_INSTRUCTIONS FOR THE TASK_. All the records that follow need to be reproduced exactly. Omit the images.

** Opening RECORDS SUPPLIED block **

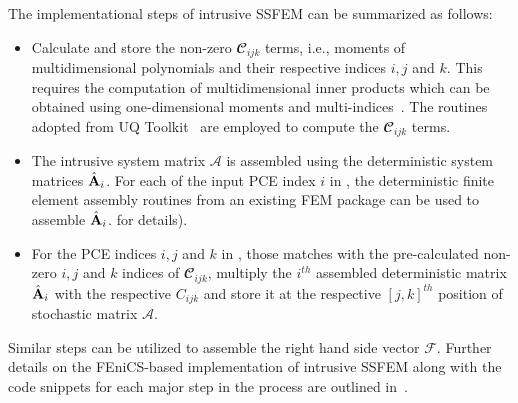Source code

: \documentclass[letter,1p,11pt,oneside,onecolumn,sort&compress]{elsarticle}
\begin{document}
The implementational steps of intrusive SSFEM can be summarized as follows:
\begin{itemize}
\item Calculate and store the non-zero $\mathbfcal{C}_{ijk}$ terms, i.e., moments of multidimensional polynomials and their respective indices $i,j$ and $k$. This requires the computation of multidimensional inner products which can be obtained using one-dimensional moments and multi-indices~\cite{le2010spectral}. %
The routines adopted from UQ Toolkit~\cite{debusschere2013uqtk} are employed to compute the $\mathbfcal{C}_{ijk}$ terms. %
\item The intrusive system matrix $\mathcal{A}$ is assembled using the deterministic system matrices ${\hat{{\mathrm{\bf{A}}}}_i}$.
For each of the input PCE index $i$ in , the deterministic finite element assembly routines from an existing FEM package can be used to assemble ${\hat{{\mathrm{\bf{A}}}}_i}$. %
for details).
\item For the PCE indices $i, j$ and $k$ in , those matches with the pre-calculated non-zero $i, j$ and $k$ indices of $\mathbfcal{C}_{ijk}$, multiply the $i^{th}$ assembled deterministic matrix ${\hat{{\mathrm{\bf{A}}}}_i}$ with the respective $C_{ijk}$ and store it at the respective $[j,k]^{th}$ position of stochastic matrix $\mathcal{A}$.
\end{itemize}
Similar steps can be utilized to assemble the right hand side vector $\mathcal{F}$.
Further details on the FEniCS-based implementation of intrusive SSFEM along with the code snippets for each major step in the process are outlined in~\cite{desai2019scalable}. %
\end{document}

** Closing RECORDS SUPPLIED block **

_EXERCISE RESPONSE_.
Source code

: \documentclass[letter,1p,11pt,oneside,onecolumn,sort&compress]{elsarticle}
\begin{document}
The implementational steps of intrusive SSFEM can be summarized as follows:
\begin{itemize}
\item Calculate and store the non-zero $\mathbfcal{C}_{ijk}$ terms, i.e., moments of multidimensional polynomials and their respective indices $i,j$ and $k$. This requires the computation of multidimensional inner products which can be obtained using one-dimensional moments and multi-indices~\cite{le2010spectral}. %
The routines adopted from UQ Toolkit~\cite{debusschere2013uqtk} are employed to compute the $\mathbfcal{C}_{ijk}$ terms. %
\item The intrusive system matrix $\mathcal{A}$ is assembled using the deterministic system matrices ${\hat{{\mathrm{\bf{A}}}}_i}$.
For each of the input PCE index $i$ in , the deterministic finite element assembly routines from an existing FEM package can be used to assemble ${\hat{{\mathrm{\bf{A}}}}_i}$. %
for details).
\item For the PCE indices $i, j$ and $k$ in , those matches with the pre-calculated non-zero $i, j$ and $k$ indices of $\mathbfcal{C}_{ijk}$, multiply the $i^{th}$ assembled deterministic matrix ${\hat{{\mathrm{\bf{A}}}}_i}$ with the respective $C_{ijk}$ and store it at the respective $[j,k]^{th}$ position of stochastic matrix $\mathcal{A}$.
\end{itemize}
Similar steps can be utilized to assemble the right hand side vector $\mathcal{F}$.
Further details on the FEniCS-based implementation of intrusive SSFEM along with the code snippets for each major step in the process are outlined in~\cite{desai2019scalable}. %
\end{document}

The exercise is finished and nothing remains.